Frame interpolation in games
In a movie, because all of its frames exist and are recorded, it is easy to do a frame interpolation. In a video game, each one of them is unpublished and a great deal of computing power is needed to carry out the entire identification process quickly enough to be useful in real time and not affect gameplay.
However, it happens that between what the GPU generates in the VRAM of the graphics card and what is sent to our screen, there is usually a delay. What ends up happening? Well, many times the first frame has not been sent to the screen and the GPU has managed to make the second and this happens a lot in games that work at a high frequency, that is, they have to resolve a frame in a few milliseconds.
If the succession of images is very fast, our brain does not pay attention to the details, so we can generate a series of intermediate ghost frames. And NVIDIA has taken good advantage of this with DLSS 3, where thanks to this capacity they can generate new frames.

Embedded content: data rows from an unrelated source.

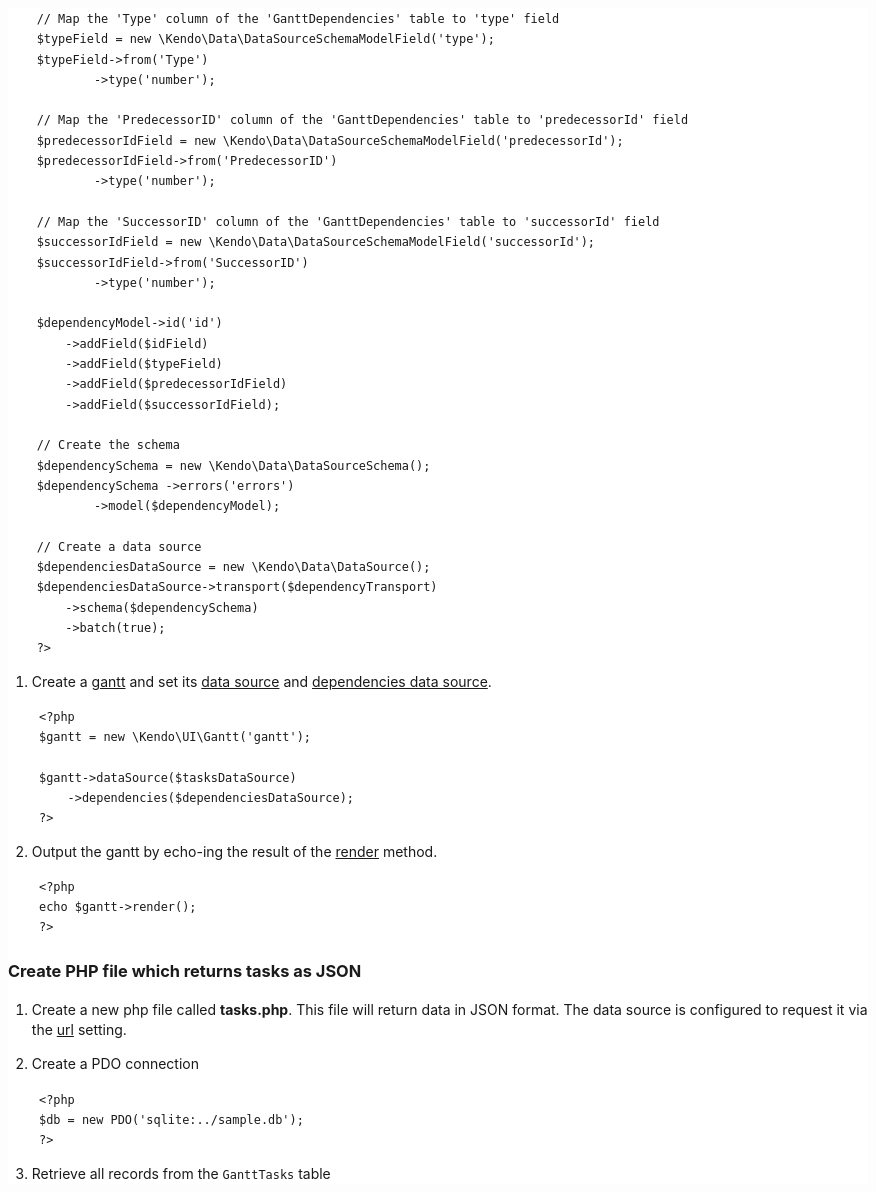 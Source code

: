         // Map the 'Type' column of the 'GanttDependencies' table to 'type' field
        $typeField = new \Kendo\Data\DataSourceSchemaModelField('type');
        $typeField->from('Type')
                ->type('number');
        
        // Map the 'PredecessorID' column of the 'GanttDependencies' table to 'predecessorId' field
        $predecessorIdField = new \Kendo\Data\DataSourceSchemaModelField('predecessorId');
        $predecessorIdField->from('PredecessorID')
                ->type('number');
        
        // Map the 'SuccessorID' column of the 'GanttDependencies' table to 'successorId' field
        $successorIdField = new \Kendo\Data\DataSourceSchemaModelField('successorId');
        $successorIdField->from('SuccessorID')
                ->type('number');
        
        $dependencyModel->id('id')
            ->addField($idField)
            ->addField($typeField)
            ->addField($predecessorIdField)
            ->addField($successorIdField);
        
        // Create the schema
        $dependencySchema = new \Kendo\Data\DataSourceSchema();
        $dependencySchema ->errors('errors')
                ->model($dependencyModel);
        
        // Create a data source
        $dependenciesDataSource = new \Kendo\Data\DataSource();
        $dependenciesDataSource->transport($dependencyTransport)
            ->schema($dependencySchema)
            ->batch(true);
        ?>

1. Create a [gantt](/api/php/Kendo/UI/Gantt) and set its [data source](/api/php/Kendo/UI/Gantt#datasource) and  [dependencies data source](/api/php/Kendo/UI/Gantt#dependencies).

        <?php
        $gantt = new \Kendo\UI\Gantt('gantt');
        
        $gantt->dataSource($tasksDataSource)
            ->dependencies($dependenciesDataSource);
        ?>
1. Output the gantt by echo-ing the result of the [render](/api/php/Kendo/UI/Widget#render) method.

        <?php
        echo $gantt->render();
        ?>

### Create PHP file which returns tasks as JSON

1. Create a new php file called **tasks.php**. This file will return data in JSON format. The data source is configured to request it via the [url](/api/php/Kendo/Data/DataSourceTransportRead#url) setting.
1. Create a PDO connection

        <?php
        $db = new PDO('sqlite:../sample.db');
        ?>
1. Retrieve all records from the `GanttTasks` table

Mind you, the game engine that is the speed at which the CPU generates the display list for each frame is not going at the speed they are generated, since many of them have been generated automatically through interpolation.
What games support DLSS 3?
At the moment there are 35 titles, although two of them belong not to games but to graphics engines such as Unity and Unreal Engine. At the moment, the list of supported games is as follows:
- A Plague Tale: Requiem
- Atomic Heart
- Black Myth: Wukong
- Bright Memory: Infinite
- Conqueror’s Blade
- Cyberpunk 2077
- Deliver Us March
- Destroy All Humans! 2 – Failed
- Dying Light 2 Stay Human
- F1 22
- IST: Forged In Shadow Torch
- Frostbite Engine
- Hitman 3
- Hogwarts Legacy
- Jurassic World Evolution 2
- Microsoft Flight Simulator
- Midnight Ghost Hunt
- Mount & Blade II: Bannerlord
- Naraka: Bladepoint
- NVIDIA Omniverse
- NVIDIA Racer RTX
- Portal with RTX
- STALKER 2: Heart of Chornobyl
- Sword and Fairy 7
- The Lord of the Rings: Gollum
- The Witcher 3: Wild Hunt
- Throne and Liberty
- Tower of Fantasy
- Unreal Engine 4 & 5
- Warhammer 40,000: Darktide
We will be adding titles to the list of DLSS 3 compatible games as they are announced by both its developers and NVIDIA itself.